#### Exercise directions
What lines in the entries hold the string "will"? List them.

#### Dataset records

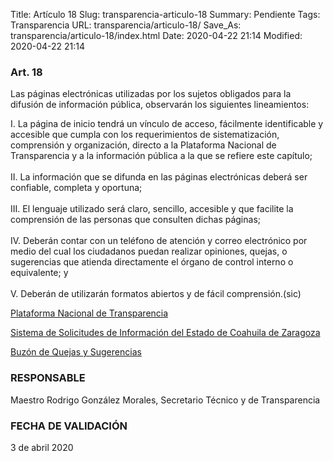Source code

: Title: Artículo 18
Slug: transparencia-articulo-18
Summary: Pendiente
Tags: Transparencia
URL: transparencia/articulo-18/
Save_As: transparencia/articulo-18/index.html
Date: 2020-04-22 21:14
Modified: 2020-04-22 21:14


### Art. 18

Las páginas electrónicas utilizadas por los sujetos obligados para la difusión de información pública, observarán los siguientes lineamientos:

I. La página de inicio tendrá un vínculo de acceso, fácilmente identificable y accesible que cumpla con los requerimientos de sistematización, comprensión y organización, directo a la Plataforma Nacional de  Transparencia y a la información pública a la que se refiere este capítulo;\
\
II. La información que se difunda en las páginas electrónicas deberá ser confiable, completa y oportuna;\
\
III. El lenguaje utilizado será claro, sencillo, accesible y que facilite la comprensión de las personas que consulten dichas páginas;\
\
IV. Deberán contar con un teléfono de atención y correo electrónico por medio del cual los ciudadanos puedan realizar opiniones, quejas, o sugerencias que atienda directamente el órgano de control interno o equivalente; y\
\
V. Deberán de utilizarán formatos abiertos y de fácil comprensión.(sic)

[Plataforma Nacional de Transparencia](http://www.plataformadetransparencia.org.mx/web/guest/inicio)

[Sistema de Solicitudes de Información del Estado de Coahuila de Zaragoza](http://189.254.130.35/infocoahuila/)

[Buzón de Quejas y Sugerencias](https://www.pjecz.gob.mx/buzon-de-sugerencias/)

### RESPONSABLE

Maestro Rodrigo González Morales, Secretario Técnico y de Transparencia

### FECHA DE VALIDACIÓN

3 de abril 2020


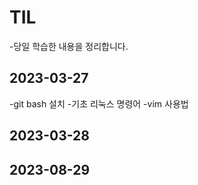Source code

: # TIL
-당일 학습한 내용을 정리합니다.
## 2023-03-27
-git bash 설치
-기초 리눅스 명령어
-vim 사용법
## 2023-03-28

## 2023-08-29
* * *
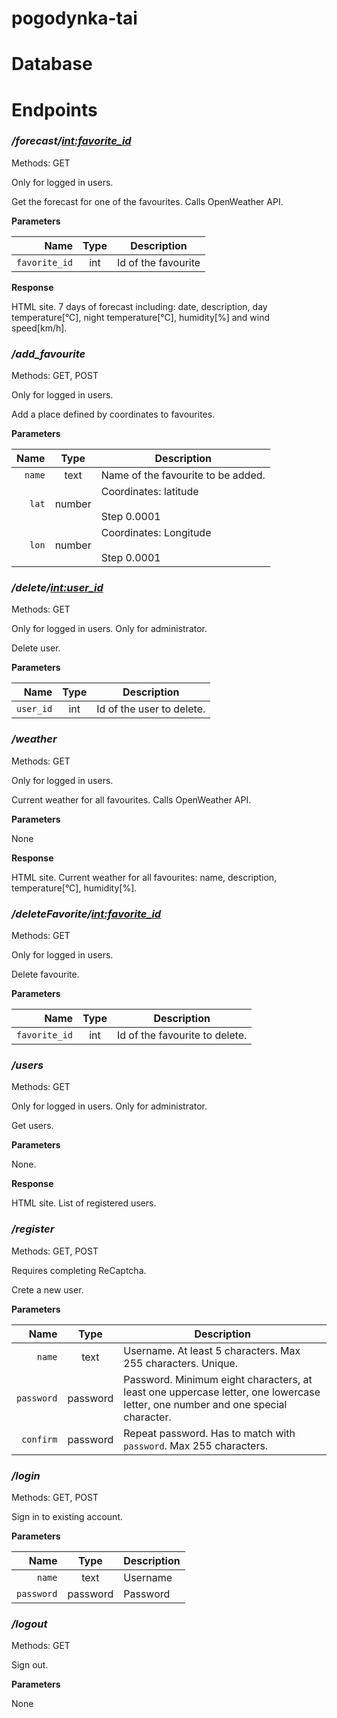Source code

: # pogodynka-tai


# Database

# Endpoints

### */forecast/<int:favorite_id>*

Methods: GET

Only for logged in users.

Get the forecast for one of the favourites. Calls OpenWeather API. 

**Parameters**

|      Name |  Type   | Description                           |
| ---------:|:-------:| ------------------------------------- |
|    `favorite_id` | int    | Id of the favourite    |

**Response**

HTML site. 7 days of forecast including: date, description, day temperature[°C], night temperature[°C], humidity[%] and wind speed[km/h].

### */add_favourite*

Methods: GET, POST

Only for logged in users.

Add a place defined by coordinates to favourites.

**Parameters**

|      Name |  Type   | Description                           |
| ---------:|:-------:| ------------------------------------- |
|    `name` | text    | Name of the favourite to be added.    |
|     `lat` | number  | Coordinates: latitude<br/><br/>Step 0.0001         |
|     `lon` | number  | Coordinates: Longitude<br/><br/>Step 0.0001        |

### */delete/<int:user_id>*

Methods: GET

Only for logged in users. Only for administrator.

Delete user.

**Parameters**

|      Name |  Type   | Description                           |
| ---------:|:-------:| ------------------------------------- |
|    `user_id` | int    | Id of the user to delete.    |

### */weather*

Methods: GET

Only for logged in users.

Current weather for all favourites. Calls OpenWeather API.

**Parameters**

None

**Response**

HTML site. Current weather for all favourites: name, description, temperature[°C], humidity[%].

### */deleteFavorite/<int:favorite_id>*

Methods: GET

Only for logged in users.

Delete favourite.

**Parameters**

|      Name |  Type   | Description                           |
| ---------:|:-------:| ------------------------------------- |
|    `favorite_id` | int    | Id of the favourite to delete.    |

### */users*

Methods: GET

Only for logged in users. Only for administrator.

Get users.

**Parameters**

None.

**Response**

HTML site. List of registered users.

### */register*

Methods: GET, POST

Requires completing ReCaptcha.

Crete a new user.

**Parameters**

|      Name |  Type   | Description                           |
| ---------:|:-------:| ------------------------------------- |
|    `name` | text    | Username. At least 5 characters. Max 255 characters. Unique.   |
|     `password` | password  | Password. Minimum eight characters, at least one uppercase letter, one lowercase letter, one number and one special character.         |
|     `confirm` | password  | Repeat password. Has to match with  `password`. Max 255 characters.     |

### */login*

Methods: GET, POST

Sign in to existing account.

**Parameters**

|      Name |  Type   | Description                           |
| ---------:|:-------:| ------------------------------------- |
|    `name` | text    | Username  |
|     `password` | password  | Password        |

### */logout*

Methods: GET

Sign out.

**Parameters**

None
---
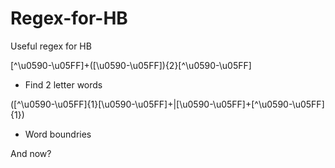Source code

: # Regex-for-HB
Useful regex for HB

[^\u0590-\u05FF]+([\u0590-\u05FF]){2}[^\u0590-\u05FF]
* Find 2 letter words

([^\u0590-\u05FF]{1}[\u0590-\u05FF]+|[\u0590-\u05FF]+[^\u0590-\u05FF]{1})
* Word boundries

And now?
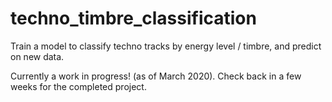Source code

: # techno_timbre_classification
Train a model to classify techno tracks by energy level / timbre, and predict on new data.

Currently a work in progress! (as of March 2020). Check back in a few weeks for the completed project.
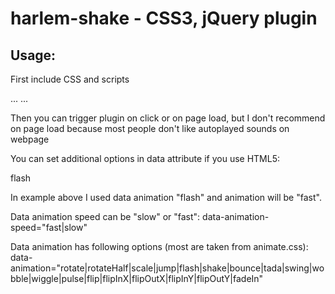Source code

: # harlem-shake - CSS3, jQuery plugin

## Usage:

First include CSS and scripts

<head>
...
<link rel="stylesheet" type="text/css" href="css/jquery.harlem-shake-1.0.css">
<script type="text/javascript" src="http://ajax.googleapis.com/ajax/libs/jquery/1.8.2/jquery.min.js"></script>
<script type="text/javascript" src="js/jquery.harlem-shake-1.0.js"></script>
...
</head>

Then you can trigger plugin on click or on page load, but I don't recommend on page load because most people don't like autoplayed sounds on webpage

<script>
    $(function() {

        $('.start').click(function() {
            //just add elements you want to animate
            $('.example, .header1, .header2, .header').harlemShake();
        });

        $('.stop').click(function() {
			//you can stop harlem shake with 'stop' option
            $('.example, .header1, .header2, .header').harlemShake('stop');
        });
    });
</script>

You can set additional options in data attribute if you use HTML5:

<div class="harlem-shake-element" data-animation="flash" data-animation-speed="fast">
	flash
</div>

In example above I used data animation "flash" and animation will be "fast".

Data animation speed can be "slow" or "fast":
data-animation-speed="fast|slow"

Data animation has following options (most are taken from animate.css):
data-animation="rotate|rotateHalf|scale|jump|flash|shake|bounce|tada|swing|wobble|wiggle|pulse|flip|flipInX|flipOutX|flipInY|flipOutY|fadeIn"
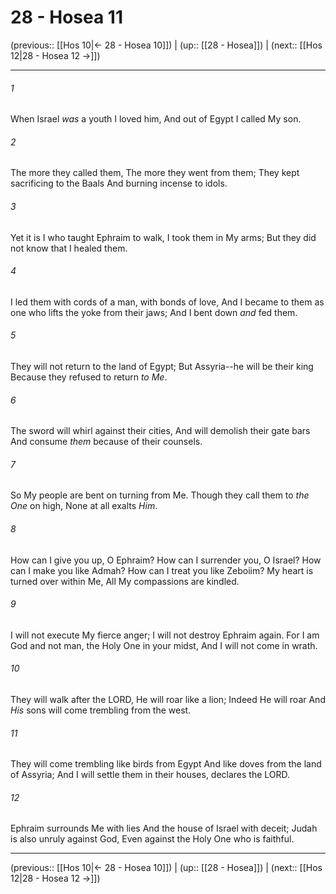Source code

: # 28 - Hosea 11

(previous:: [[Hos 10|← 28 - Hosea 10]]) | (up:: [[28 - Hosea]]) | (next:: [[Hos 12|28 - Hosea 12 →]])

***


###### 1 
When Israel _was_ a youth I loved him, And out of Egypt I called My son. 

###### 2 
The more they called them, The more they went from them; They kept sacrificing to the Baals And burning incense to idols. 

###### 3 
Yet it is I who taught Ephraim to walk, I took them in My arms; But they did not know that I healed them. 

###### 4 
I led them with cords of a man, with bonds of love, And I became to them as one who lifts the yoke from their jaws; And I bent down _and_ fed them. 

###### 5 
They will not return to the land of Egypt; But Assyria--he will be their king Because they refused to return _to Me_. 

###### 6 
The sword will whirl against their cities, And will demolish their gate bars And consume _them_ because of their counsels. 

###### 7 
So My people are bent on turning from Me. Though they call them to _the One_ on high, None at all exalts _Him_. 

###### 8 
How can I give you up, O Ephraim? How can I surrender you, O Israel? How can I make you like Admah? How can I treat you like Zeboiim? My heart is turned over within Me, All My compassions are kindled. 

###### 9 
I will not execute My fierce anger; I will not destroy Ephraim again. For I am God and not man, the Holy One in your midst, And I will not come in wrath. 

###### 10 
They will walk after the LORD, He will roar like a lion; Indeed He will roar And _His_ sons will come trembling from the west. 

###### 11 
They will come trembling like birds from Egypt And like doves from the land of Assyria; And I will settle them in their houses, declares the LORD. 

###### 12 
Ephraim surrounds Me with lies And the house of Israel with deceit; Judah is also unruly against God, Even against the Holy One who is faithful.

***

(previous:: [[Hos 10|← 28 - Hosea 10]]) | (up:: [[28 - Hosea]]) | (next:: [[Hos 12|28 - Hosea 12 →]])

#### Answer area
In example above I used data animation "flash" and animation will be "fast".
They will not return to the land of Egypt; But Assyria--he will be their king Because they refused to return _to Me_. 
The sword will whirl against their cities, And will demolish their gate bars And consume _them_ because of their counsels. 
I will not execute My fierce anger; I will not destroy Ephraim again. For I am God and not man, the Holy One in your midst, And I will not come in wrath. 
They will walk after the LORD, He will roar like a lion; Indeed He will roar And _His_ sons will come trembling from the west. 
They will come trembling like birds from Egypt And like doves from the land of Assyria; And I will settle them in their houses, declares the LORD. 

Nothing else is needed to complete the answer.